[Records shown]

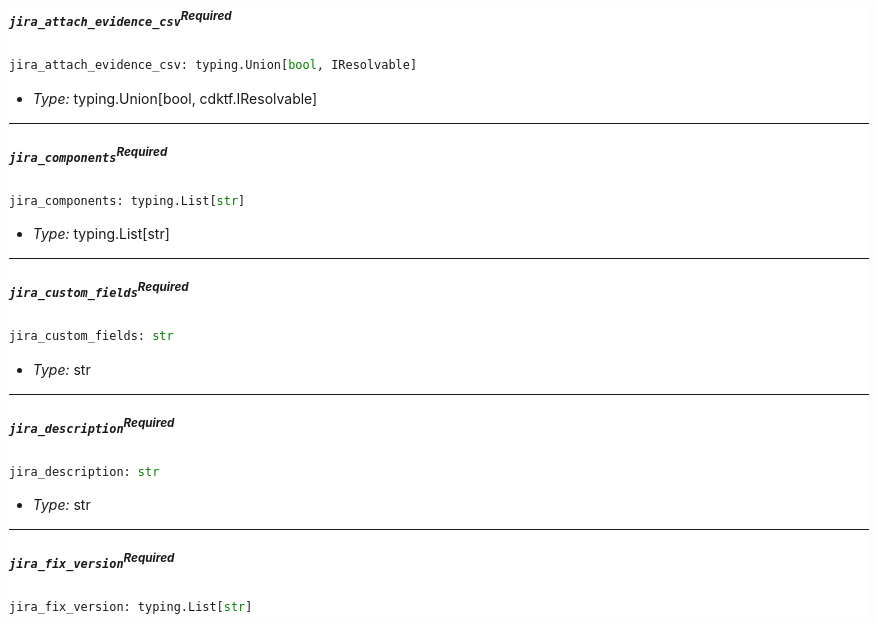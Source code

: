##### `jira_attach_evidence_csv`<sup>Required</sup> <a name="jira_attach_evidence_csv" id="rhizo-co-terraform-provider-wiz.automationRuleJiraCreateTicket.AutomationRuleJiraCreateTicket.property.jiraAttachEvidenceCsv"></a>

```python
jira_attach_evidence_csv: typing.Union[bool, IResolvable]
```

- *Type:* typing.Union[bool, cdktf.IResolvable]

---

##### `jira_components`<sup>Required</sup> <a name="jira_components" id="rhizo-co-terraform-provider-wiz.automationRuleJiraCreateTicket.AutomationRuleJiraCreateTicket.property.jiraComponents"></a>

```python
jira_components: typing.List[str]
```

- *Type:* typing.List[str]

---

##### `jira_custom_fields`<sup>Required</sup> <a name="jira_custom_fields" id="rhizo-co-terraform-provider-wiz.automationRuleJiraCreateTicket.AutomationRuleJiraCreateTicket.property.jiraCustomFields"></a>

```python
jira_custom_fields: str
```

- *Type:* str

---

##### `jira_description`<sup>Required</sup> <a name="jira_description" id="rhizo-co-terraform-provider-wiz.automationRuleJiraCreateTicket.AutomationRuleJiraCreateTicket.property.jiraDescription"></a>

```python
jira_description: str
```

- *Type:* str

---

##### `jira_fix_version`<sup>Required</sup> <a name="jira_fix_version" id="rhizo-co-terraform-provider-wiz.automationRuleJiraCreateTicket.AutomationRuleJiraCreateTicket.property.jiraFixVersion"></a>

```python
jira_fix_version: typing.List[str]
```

[/Records shown]
[Records shown]

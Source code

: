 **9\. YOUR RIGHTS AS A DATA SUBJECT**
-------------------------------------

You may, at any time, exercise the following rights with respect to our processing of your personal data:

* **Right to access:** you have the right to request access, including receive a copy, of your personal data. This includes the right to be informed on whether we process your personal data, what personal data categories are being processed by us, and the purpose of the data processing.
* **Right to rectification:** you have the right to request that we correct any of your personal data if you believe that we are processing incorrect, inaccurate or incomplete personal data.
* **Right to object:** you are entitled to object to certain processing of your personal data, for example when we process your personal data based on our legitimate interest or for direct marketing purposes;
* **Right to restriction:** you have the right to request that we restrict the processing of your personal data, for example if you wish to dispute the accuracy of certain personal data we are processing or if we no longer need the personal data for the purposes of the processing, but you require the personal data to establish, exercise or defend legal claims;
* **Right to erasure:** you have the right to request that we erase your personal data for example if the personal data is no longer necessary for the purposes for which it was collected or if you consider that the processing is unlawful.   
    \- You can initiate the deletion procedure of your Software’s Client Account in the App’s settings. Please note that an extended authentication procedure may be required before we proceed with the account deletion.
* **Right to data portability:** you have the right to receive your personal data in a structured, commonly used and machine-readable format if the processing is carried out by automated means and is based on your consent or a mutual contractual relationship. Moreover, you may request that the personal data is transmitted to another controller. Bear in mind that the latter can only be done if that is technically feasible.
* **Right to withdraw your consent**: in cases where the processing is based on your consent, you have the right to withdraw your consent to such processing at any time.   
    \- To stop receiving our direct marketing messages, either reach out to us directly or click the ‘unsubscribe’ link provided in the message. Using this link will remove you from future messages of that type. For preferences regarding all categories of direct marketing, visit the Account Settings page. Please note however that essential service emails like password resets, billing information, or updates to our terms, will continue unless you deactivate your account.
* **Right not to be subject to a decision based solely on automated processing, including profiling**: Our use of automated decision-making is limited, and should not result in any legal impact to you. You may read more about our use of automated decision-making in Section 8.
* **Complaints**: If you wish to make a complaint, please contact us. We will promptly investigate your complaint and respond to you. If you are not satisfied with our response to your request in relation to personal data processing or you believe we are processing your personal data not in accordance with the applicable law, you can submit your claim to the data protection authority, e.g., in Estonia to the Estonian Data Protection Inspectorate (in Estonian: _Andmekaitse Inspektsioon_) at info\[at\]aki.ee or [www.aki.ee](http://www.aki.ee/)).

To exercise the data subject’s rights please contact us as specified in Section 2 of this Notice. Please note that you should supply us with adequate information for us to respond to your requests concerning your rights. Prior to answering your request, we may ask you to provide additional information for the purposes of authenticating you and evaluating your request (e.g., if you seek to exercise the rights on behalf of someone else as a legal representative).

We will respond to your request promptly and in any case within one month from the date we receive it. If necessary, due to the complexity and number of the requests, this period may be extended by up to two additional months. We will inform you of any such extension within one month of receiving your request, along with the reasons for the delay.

[/Records shown]

◆ Exercise: Search the entries for the string "typing" and collect each line that has it.

◆ Output for this exercise:
jira_attach_evidence_csv: typing.Union[bool, IResolvable]
- *Type:* typing.Union[bool, cdktf.IResolvable]
jira_components: typing.List[str]
- *Type:* typing.List[str]
jira_fix_version: typing.List[str]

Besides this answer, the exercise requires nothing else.